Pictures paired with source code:
"""

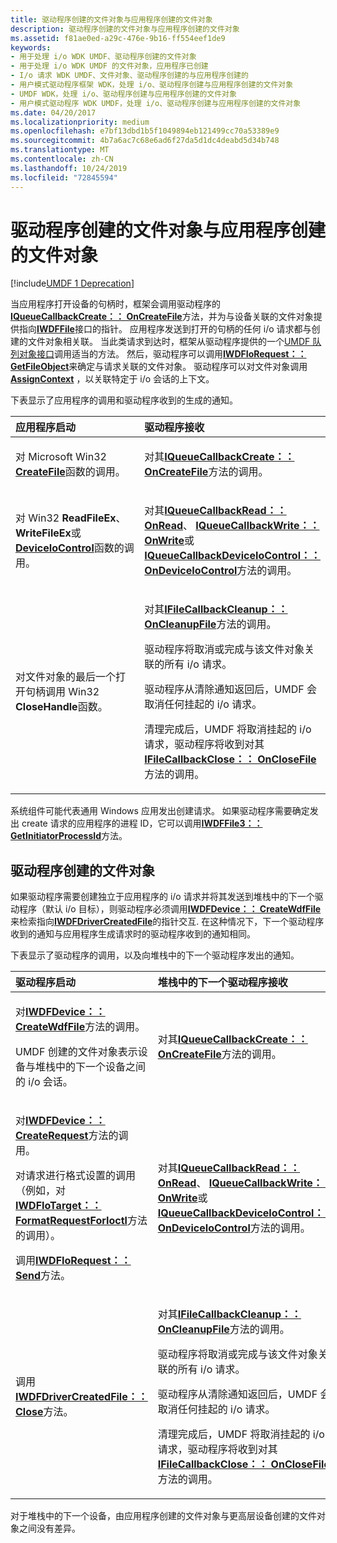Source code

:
 ```yaml
---
title: 驱动程序创建的文件对象与应用程序创建的文件对象
description: 驱动程序创建的文件对象与应用程序创建的文件对象
ms.assetid: f81ae0ed-a29c-476e-9b16-ff554eef1de9
keywords:
- 用于处理 i/o WDK UMDF、驱动程序创建的文件对象
- 用于处理 i/o WDK UMDF 的文件对象，应用程序已创建
- I/o 请求 WDK UMDF、文件对象、驱动程序创建的与应用程序创建的
- 用户模式驱动程序框架 WDK，处理 i/o、驱动程序创建与应用程序创建的文件对象
- UMDF WDK，处理 i/o、驱动程序创建与应用程序创建的文件对象
- 用户模式驱动程序 WDK UMDF，处理 i/o、驱动程序创建与应用程序创建的文件对象
ms.date: 04/20/2017
ms.localizationpriority: medium
ms.openlocfilehash: e7bf13dbd1b5f1049894eb121499cc70a53389e9
ms.sourcegitcommit: 4b7a6ac7c68e6ad6f27da5d1dc4deabd5d34b748
ms.translationtype: MT
ms.contentlocale: zh-CN
ms.lasthandoff: 10/24/2019
ms.locfileid: "72845594"
---
```

# <a name="driver-created-versus-application-created-file-objects"></a>驱动程序创建的文件对象与应用程序创建的文件对象


[!include[UMDF 1 Deprecation](../umdf-1-deprecation.md)]

当应用程序打开设备的句柄时，框架会调用驱动程序的[**IQueueCallbackCreate：： OnCreateFile**](https://docs.microsoft.com/windows-hardware/drivers/ddi/wudfddi/nf-wudfddi-iqueuecallbackcreate-oncreatefile)方法，并为与设备关联的文件对象提供指向[**IWDFFile**](https://docs.microsoft.com/windows-hardware/drivers/ddi/wudfddi/nn-wudfddi-iwdffile)接口的指针。 应用程序发送到打开的句柄的任何 i/o 请求都与创建的文件对象相关联。 当此类请求到达时，框架从驱动程序提供的一个[UMDF 队列对象接口](https://docs.microsoft.com/windows-hardware/drivers/ddi/wudfddi/)调用适当的方法。 然后，驱动程序可以调用[**IWDFIoRequest：： GetFileObject**](https://docs.microsoft.com/windows-hardware/drivers/ddi/wudfddi/nf-wudfddi-iwdfiorequest-getfileobject)来确定与请求关联的文件对象。 驱动程序可以对文件对象调用[**AssignContext**](https://docs.microsoft.com/windows-hardware/drivers/ddi/wudfddi/nf-wudfddi-iwdfobject-assigncontext) ，以关联特定于 i/o 会话的上下文。

下表显示了应用程序的调用和驱动程序收到的生成的通知。

<table>
<colgroup>
<col width="50%" />
<col width="50%" />
</colgroup>
<thead>
<tr class="header">
<th align="left">应用程序启动</th>
<th align="left">驱动程序接收</th>
</tr>
</thead>
<tbody>
<tr class="odd">
<td align="left"><p>对 Microsoft Win32 <a href="https://docs.microsoft.com/windows/desktop/api/fileapi/nf-fileapi-createfilea" data-raw-source="[&lt;strong&gt;CreateFile&lt;/strong&gt;](https://docs.microsoft.com/windows/desktop/api/fileapi/nf-fileapi-createfilea)"><strong>CreateFile</strong></a>函数的调用。</p></td>
<td align="left"><p>对其<a href="https://docs.microsoft.com/windows-hardware/drivers/ddi/wudfddi/nf-wudfddi-iqueuecallbackcreate-oncreatefile" data-raw-source="[&lt;strong&gt;IQueueCallbackCreate::OnCreateFile&lt;/strong&gt;](https://docs.microsoft.com/windows-hardware/drivers/ddi/wudfddi/nf-wudfddi-iqueuecallbackcreate-oncreatefile)"><strong>IQueueCallbackCreate：： OnCreateFile</strong></a>方法的调用。</p></td>
</tr>
<tr class="even">
<td align="left"><p>对 Win32 <strong>ReadFileEx</strong>、 <strong>WriteFileEx</strong>或<a href="https://docs.microsoft.com/windows/desktop/api/ioapiset/nf-ioapiset-deviceiocontrol" data-raw-source="[&lt;strong&gt;DeviceIoControl&lt;/strong&gt;](https://docs.microsoft.com/windows/desktop/api/ioapiset/nf-ioapiset-deviceiocontrol)"><strong>DeviceIoControl</strong></a>函数的调用。</p></td>
<td align="left"><p>对其<a href="https://docs.microsoft.com/windows-hardware/drivers/ddi/wudfddi/nf-wudfddi-iqueuecallbackread-onread" data-raw-source="[&lt;strong&gt;IQueueCallbackRead::OnRead&lt;/strong&gt;](https://docs.microsoft.com/windows-hardware/drivers/ddi/wudfddi/nf-wudfddi-iqueuecallbackread-onread)"><strong>IQueueCallbackRead：： OnRead</strong></a>、 <a href="https://docs.microsoft.com/windows-hardware/drivers/ddi/wudfddi/nf-wudfddi-iqueuecallbackwrite-onwrite" data-raw-source="[&lt;strong&gt;IQueueCallbackWrite::OnWrite&lt;/strong&gt;](https://docs.microsoft.com/windows-hardware/drivers/ddi/wudfddi/nf-wudfddi-iqueuecallbackwrite-onwrite)"><strong>IQueueCallbackWrite：： OnWrite</strong></a>或<a href="https://docs.microsoft.com/windows-hardware/drivers/ddi/wudfddi/nf-wudfddi-iqueuecallbackdeviceiocontrol-ondeviceiocontrol" data-raw-source="[&lt;strong&gt;IQueueCallbackDeviceIoControl::OnDeviceIoControl&lt;/strong&gt;](https://docs.microsoft.com/windows-hardware/drivers/ddi/wudfddi/nf-wudfddi-iqueuecallbackdeviceiocontrol-ondeviceiocontrol)"><strong>IQueueCallbackDeviceIoControl：： OnDeviceIoControl</strong></a>方法的调用。</p></td>
</tr>
<tr class="odd">
<td align="left"><p>对文件对象的最后一个打开句柄调用 Win32 <strong>CloseHandle</strong>函数。</p></td>
<td align="left"><p>对其<a href="https://docs.microsoft.com/windows-hardware/drivers/ddi/wudfddi/nf-wudfddi-ifilecallbackcleanup-oncleanupfile" data-raw-source="[&lt;strong&gt;IFileCallbackCleanup::OnCleanupFile&lt;/strong&gt;](https://docs.microsoft.com/windows-hardware/drivers/ddi/wudfddi/nf-wudfddi-ifilecallbackcleanup-oncleanupfile)"><strong>IFileCallbackCleanup：： OnCleanupFile</strong></a>方法的调用。</p>
<p>驱动程序将取消或完成与该文件对象关联的所有 i/o 请求。</p>
<p>驱动程序从清除通知返回后，UMDF 会取消任何挂起的 i/o 请求。</p>
<p>清理完成后，UMDF 将取消挂起的 i/o 请求，驱动程序将收到对其<a href="https://docs.microsoft.com/windows-hardware/drivers/ddi/wudfddi/nf-wudfddi-ifilecallbackclose-onclosefile" data-raw-source="[&lt;strong&gt;IFileCallbackClose::OnCloseFile&lt;/strong&gt;](https://docs.microsoft.com/windows-hardware/drivers/ddi/wudfddi/nf-wudfddi-ifilecallbackclose-onclosefile)"><strong>IFileCallbackClose：： OnCloseFile</strong></a>方法的调用。</p></td>
</tr>
</tbody>
</table>

 

系统组件可能代表通用 Windows 应用发出创建请求。 如果驱动程序需要确定发出 create 请求的应用程序的进程 ID，它可以调用[**IWDFFile3：： GetInitiatorProcessId**](https://docs.microsoft.com/windows-hardware/drivers/ddi/wudfddi/nf-wudfddi-iwdffile3-getinitiatorprocessid)方法。

## <a name="driver-created-file-objects"></a>驱动程序创建的文件对象


如果驱动程序需要创建独立于应用程序的 i/o 请求并将其发送到堆栈中的下一个驱动程序（默认 i/o 目标），则驱动程序必须调用[**IWDFDevice：： CreateWdfFile**](https://docs.microsoft.com/windows-hardware/drivers/ddi/wudfddi/nf-wudfddi-iwdfdevice-createwdffile)来检索指向[**IWDFDriverCreatedFile**](https://docs.microsoft.com/windows-hardware/drivers/ddi/wudfddi/nn-wudfddi-iwdfdrivercreatedfile)的指针交互. 在这种情况下，下一个驱动程序收到的通知与应用程序生成请求时的驱动程序收到的通知相同。

下表显示了驱动程序的调用，以及向堆栈中的下一个驱动程序发出的通知。

<table>
<colgroup>
<col width="50%" />
<col width="50%" />
</colgroup>
<thead>
<tr class="header">
<th align="left">驱动程序启动</th>
<th align="left">堆栈中的下一个驱动程序接收</th>
</tr>
</thead>
<tbody>
<tr class="odd">
<td align="left"><p>对<a href="https://docs.microsoft.com/windows-hardware/drivers/ddi/wudfddi/nf-wudfddi-iwdfdevice-createwdffile" data-raw-source="[&lt;strong&gt;IWDFDevice::CreateWdfFile&lt;/strong&gt;](https://docs.microsoft.com/windows-hardware/drivers/ddi/wudfddi/nf-wudfddi-iwdfdevice-createwdffile)"><strong>IWDFDevice：： CreateWdfFile</strong></a>方法的调用。</p>
<p>UMDF 创建的文件对象表示设备与堆栈中的下一个设备之间的 i/o 会话。</p></td>
<td align="left"><p>对其<a href="https://docs.microsoft.com/windows-hardware/drivers/ddi/wudfddi/nf-wudfddi-iqueuecallbackcreate-oncreatefile" data-raw-source="[&lt;strong&gt;IQueueCallbackCreate::OnCreateFile&lt;/strong&gt;](https://docs.microsoft.com/windows-hardware/drivers/ddi/wudfddi/nf-wudfddi-iqueuecallbackcreate-oncreatefile)"><strong>IQueueCallbackCreate：： OnCreateFile</strong></a>方法的调用。</p></td>
</tr>
<tr class="even">
<td align="left"><p>对<a href="https://docs.microsoft.com/windows-hardware/drivers/ddi/wudfddi/nf-wudfddi-iwdfdevice-createrequest" data-raw-source="[&lt;strong&gt;IWDFDevice::CreateRequest&lt;/strong&gt;](https://docs.microsoft.com/windows-hardware/drivers/ddi/wudfddi/nf-wudfddi-iwdfdevice-createrequest)"><strong>IWDFDevice：： CreateRequest</strong></a>方法的调用。</p>
<p>对请求进行格式设置的调用（例如，对<a href="https://docs.microsoft.com/windows-hardware/drivers/ddi/wudfddi/nf-wudfddi-iwdfiotarget-formatrequestforioctl" data-raw-source="[&lt;strong&gt;IWDFIoTarget::FormatRequestForIoctl&lt;/strong&gt;](https://docs.microsoft.com/windows-hardware/drivers/ddi/wudfddi/nf-wudfddi-iwdfiotarget-formatrequestforioctl)"><strong>IWDFIoTarget：： FormatRequestForIoctl</strong></a>方法的调用）。</p>
<p>调用<a href="https://docs.microsoft.com/windows-hardware/drivers/ddi/wudfddi/nf-wudfddi-iwdfiorequest-send" data-raw-source="[&lt;strong&gt;IWDFIoRequest::Send&lt;/strong&gt;](https://docs.microsoft.com/windows-hardware/drivers/ddi/wudfddi/nf-wudfddi-iwdfiorequest-send)"><strong>IWDFIoRequest：： Send</strong></a>方法。</p></td>
<td align="left"><p>对其<a href="https://docs.microsoft.com/windows-hardware/drivers/ddi/wudfddi/nf-wudfddi-iqueuecallbackread-onread" data-raw-source="[&lt;strong&gt;IQueueCallbackRead::OnRead&lt;/strong&gt;](https://docs.microsoft.com/windows-hardware/drivers/ddi/wudfddi/nf-wudfddi-iqueuecallbackread-onread)"><strong>IQueueCallbackRead：： OnRead</strong></a>、 <a href="https://docs.microsoft.com/windows-hardware/drivers/ddi/wudfddi/nf-wudfddi-iqueuecallbackwrite-onwrite" data-raw-source="[&lt;strong&gt;IQueueCallbackWrite::OnWrite&lt;/strong&gt;](https://docs.microsoft.com/windows-hardware/drivers/ddi/wudfddi/nf-wudfddi-iqueuecallbackwrite-onwrite)"><strong>IQueueCallbackWrite：： OnWrite</strong></a>或<a href="https://docs.microsoft.com/windows-hardware/drivers/ddi/wudfddi/nf-wudfddi-iqueuecallbackdeviceiocontrol-ondeviceiocontrol" data-raw-source="[&lt;strong&gt;IQueueCallbackDeviceIoControl::OnDeviceIoControl&lt;/strong&gt;](https://docs.microsoft.com/windows-hardware/drivers/ddi/wudfddi/nf-wudfddi-iqueuecallbackdeviceiocontrol-ondeviceiocontrol)"><strong>IQueueCallbackDeviceIoControl：： OnDeviceIoControl</strong></a>方法的调用。</p></td>
</tr>
<tr class="odd">
<td align="left"><p>调用<a href="https://docs.microsoft.com/windows-hardware/drivers/ddi/wudfddi/nf-wudfddi-iwdfdrivercreatedfile-close" data-raw-source="[&lt;strong&gt;IWDFDriverCreatedFile::Close&lt;/strong&gt;](https://docs.microsoft.com/windows-hardware/drivers/ddi/wudfddi/nf-wudfddi-iwdfdrivercreatedfile-close)"><strong>IWDFDriverCreatedFile：： Close</strong></a>方法。</p></td>
<td align="left"><p>对其<a href="https://docs.microsoft.com/windows-hardware/drivers/ddi/wudfddi/nf-wudfddi-ifilecallbackcleanup-oncleanupfile" data-raw-source="[&lt;strong&gt;IFileCallbackCleanup::OnCleanupFile&lt;/strong&gt;](https://docs.microsoft.com/windows-hardware/drivers/ddi/wudfddi/nf-wudfddi-ifilecallbackcleanup-oncleanupfile)"><strong>IFileCallbackCleanup：： OnCleanupFile</strong></a>方法的调用。</p>
<p>驱动程序将取消或完成与该文件对象关联的所有 i/o 请求。</p>
<p>驱动程序从清除通知返回后，UMDF 会取消任何挂起的 i/o 请求。</p>
<p>清理完成后，UMDF 将取消挂起的 i/o 请求，驱动程序将收到对其<a href="https://docs.microsoft.com/windows-hardware/drivers/ddi/wudfddi/nf-wudfddi-ifilecallbackclose-onclosefile" data-raw-source="[&lt;strong&gt;IFileCallbackClose::OnCloseFile&lt;/strong&gt;](https://docs.microsoft.com/windows-hardware/drivers/ddi/wudfddi/nf-wudfddi-ifilecallbackclose-onclosefile)"><strong>IFileCallbackClose：： OnCloseFile</strong></a>方法的调用。</p></td>
</tr>
</tbody>
</table>

 

对于堆栈中的下一个设备，由应用程序创建的文件对象与更高层设备创建的文件对象之间没有差异。

 

 





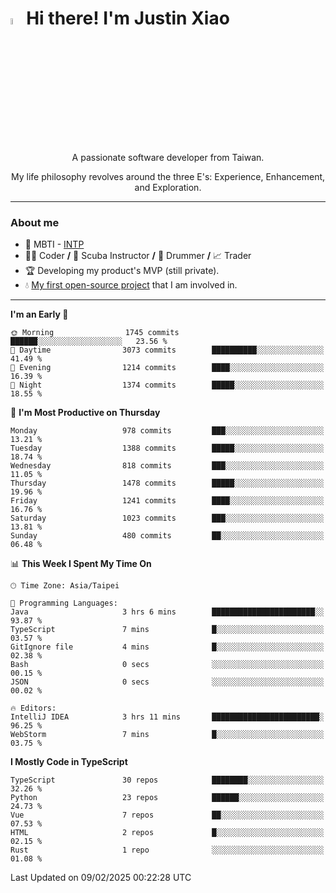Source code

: # <img src="https://media.giphy.com/media/hvRJCLFzcasrR4ia7z/giphy.gif" width="5%">Hi there! I'm Justin Xiao
<p align="center">A passionate software developer from Taiwan.  </p>
<p align="center">My life philosophy revolves around the three E's: Experience, Enhancement, and Exploration.</p>

---
### About me
- 👀 MBTI - [INTP](https://www.16personalities.com/intp-personality)
- 👨‍💻 Coder **/** 🤿 Scuba Instructor **/** 🥁 Drummer **/** 📈 Trader
- 🏆 Developing my product's MVP (still private).
- 💧 [My first open-source project](https://github.com/Game-as-a-Service/Game-Lobby-Web) that I am involved in.

---
<!--START_SECTION:waka-->
**I'm an Early 🐤** 

```text
🌞 Morning                1745 commits        ██████░░░░░░░░░░░░░░░░░░░   23.56 % 
🌆 Daytime                3073 commits        ██████████░░░░░░░░░░░░░░░   41.49 % 
🌃 Evening                1214 commits        ████░░░░░░░░░░░░░░░░░░░░░   16.39 % 
🌙 Night                  1374 commits        █████░░░░░░░░░░░░░░░░░░░░   18.55 % 
```
📅 **I'm Most Productive on Thursday** 

```text
Monday                   978 commits         ███░░░░░░░░░░░░░░░░░░░░░░   13.21 % 
Tuesday                  1388 commits        █████░░░░░░░░░░░░░░░░░░░░   18.74 % 
Wednesday                818 commits         ███░░░░░░░░░░░░░░░░░░░░░░   11.05 % 
Thursday                 1478 commits        █████░░░░░░░░░░░░░░░░░░░░   19.96 % 
Friday                   1241 commits        ████░░░░░░░░░░░░░░░░░░░░░   16.76 % 
Saturday                 1023 commits        ███░░░░░░░░░░░░░░░░░░░░░░   13.81 % 
Sunday                   480 commits         ██░░░░░░░░░░░░░░░░░░░░░░░   06.48 % 
```


📊 **This Week I Spent My Time On** 

```text
🕑︎ Time Zone: Asia/Taipei

💬 Programming Languages: 
Java                     3 hrs 6 mins        ███████████████████████░░   93.87 % 
TypeScript               7 mins              █░░░░░░░░░░░░░░░░░░░░░░░░   03.57 % 
GitIgnore file           4 mins              █░░░░░░░░░░░░░░░░░░░░░░░░   02.38 % 
Bash                     0 secs              ░░░░░░░░░░░░░░░░░░░░░░░░░   00.15 % 
JSON                     0 secs              ░░░░░░░░░░░░░░░░░░░░░░░░░   00.02 % 

🔥 Editors: 
IntelliJ IDEA            3 hrs 11 mins       ████████████████████████░   96.25 % 
WebStorm                 7 mins              █░░░░░░░░░░░░░░░░░░░░░░░░   03.75 % 
```

**I Mostly Code in TypeScript** 

```text
TypeScript               30 repos            ████████░░░░░░░░░░░░░░░░░   32.26 % 
Python                   23 repos            ██████░░░░░░░░░░░░░░░░░░░   24.73 % 
Vue                      7 repos             ██░░░░░░░░░░░░░░░░░░░░░░░   07.53 % 
HTML                     2 repos             █░░░░░░░░░░░░░░░░░░░░░░░░   02.15 % 
Rust                     1 repo              ░░░░░░░░░░░░░░░░░░░░░░░░░   01.08 % 
```




 Last Updated on 09/02/2025 00:22:28 UTC
<!--END_SECTION:waka-->
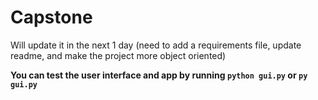# Capstone

Will update it in the next 1 day (need to add a requirements file, update readme, and make the project more object oriented)

**You can test the user interface and app by running ```python gui.py``` or ```py gui.py```**
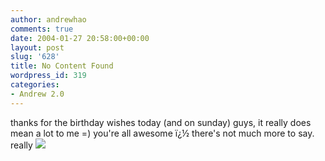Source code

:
 ```yaml
---
author: andrewhao
comments: true
date: 2004-01-27 20:58:00+00:00
layout: post
slug: '628'
title: No Content Found
wordpress_id: 319
categories:
- Andrew 2.0
---
```


thanks for the birthday wishes today (and on sunday) guys, it really does mean a lot to me =) you're all awesome ï¿½ there's not much more to say. really ![](http://www.xanga.com/Images/happy.gif)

"""

> [Task goal]
Across all the entries above, how many lines hold the word "驱动程序创建的文件对象与应用程序创建的文件对象"? Answer with the number only.

> [Result of this task]
3